Note the primary affiliation field on the contact record.
Demonstrate step by step how to enter a new organization account using the scenario in the workbook. After it is saved, quickly go through the related lists on the account page and compare to contact page. Emphasize the Affiliations related list.
Revenues are Salesforce records that represent all forms of income to the organization. Each revenue record represents a single pledge or commitment by a contact or organization to give money to the Buffalo Urban League. That pledge or commitment may be fulfilled in multiple individual payments, however, all of them fall under the same revenue record. For example, Bob Black may commit to donate $100 to the Annual Fund Campaign but decide to pay in two payments of $50. Even though those payments are separate transactions, they both encompassed in a single revenue record for the $100 commitment.

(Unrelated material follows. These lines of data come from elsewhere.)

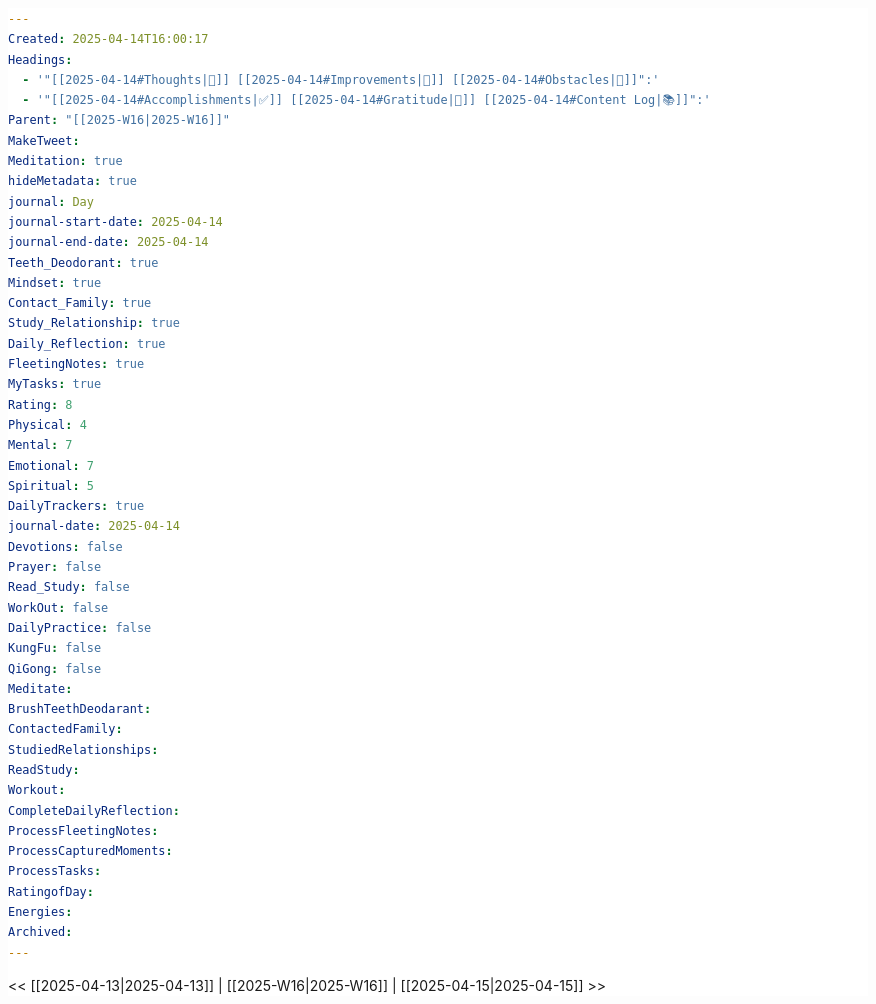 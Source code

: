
 ```yaml
---
Created: 2025-04-14T16:00:17
Headings:
  - '"[[2025-04-14#Thoughts|💭]] [[2025-04-14#Improvements|💪]] [[2025-04-14#Obstacles|🚧]]":'
  - '"[[2025-04-14#Accomplishments|✅]] [[2025-04-14#Gratitude|🙏]] [[2025-04-14#Content Log|📚]]":'
Parent: "[[2025-W16|2025-W16]]"
MakeTweet: 
Meditation: true
hideMetadata: true
journal: Day
journal-start-date: 2025-04-14
journal-end-date: 2025-04-14
Teeth_Deodorant: true
Mindset: true
Contact_Family: true
Study_Relationship: true
Daily_Reflection: true
FleetingNotes: true
MyTasks: true
Rating: 8
Physical: 4
Mental: 7
Emotional: 7
Spiritual: 5
DailyTrackers: true
journal-date: 2025-04-14
Devotions: false
Prayer: false
Read_Study: false
WorkOut: false
DailyPractice: false
KungFu: false
QiGong: false
Meditate: 
BrushTeethDeodarant: 
ContactedFamily: 
StudiedRelationships: 
ReadStudy: 
Workout: 
CompleteDailyReflection: 
ProcessFleetingNotes: 
ProcessCapturedMoments: 
ProcessTasks: 
RatingofDay: 
Energies: 
Archived:
---
```


<< [[2025-04-13|2025-04-13]] | [[2025-W16|2025-W16]] | [[2025-04-15|2025-04-15]] >>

tab comprises Annual Fund gifts, membership payments, scholarships, general and in-kind donations as well as sponsorships and grant payments.
See part 6 for info about grants
Note there are multiple ways to enter a new donation. WE WILL ALWAYS ENTER REVENUES FROM THE CONTACT RECORD.
Make sure to emphasize each of the related lists!!! Note: contact roles, activities, PAYMENTS, notes.
Demonstrate entering the payment too.
While a revenue record represents a complete commitment by an individual or organization to provide some form of income to Buffalo Urban League, payments represent the actual transaction itself. One revenue record can hold an unlimited number of payments, dividing the total amount of the contribution up into segments until it is paid in full.
Payments are accessible through the Payments related list on each revenue page.
Demonstrate some of the fundamental differences between entering Annual Fund, Scholarship, and Membership records. Also, show the basics of entering Reimbursements.
This is where we’ve seen Events & Campaigns before.
Basically they are a way of keeping contacts and revenues organized into different groups so that we can tabulate revenues, track event attendance, and send mailings and emails to select groups. Any combination of contacts or revenues can be quickly added to an events & campaigns record.
Roll up fields, list views, reports.
How can we produce quick and easy data from Salesforce??
Show the different reports folders, go through a report, show the basics of how it is exported, created, edited and the different ways it can be displayed.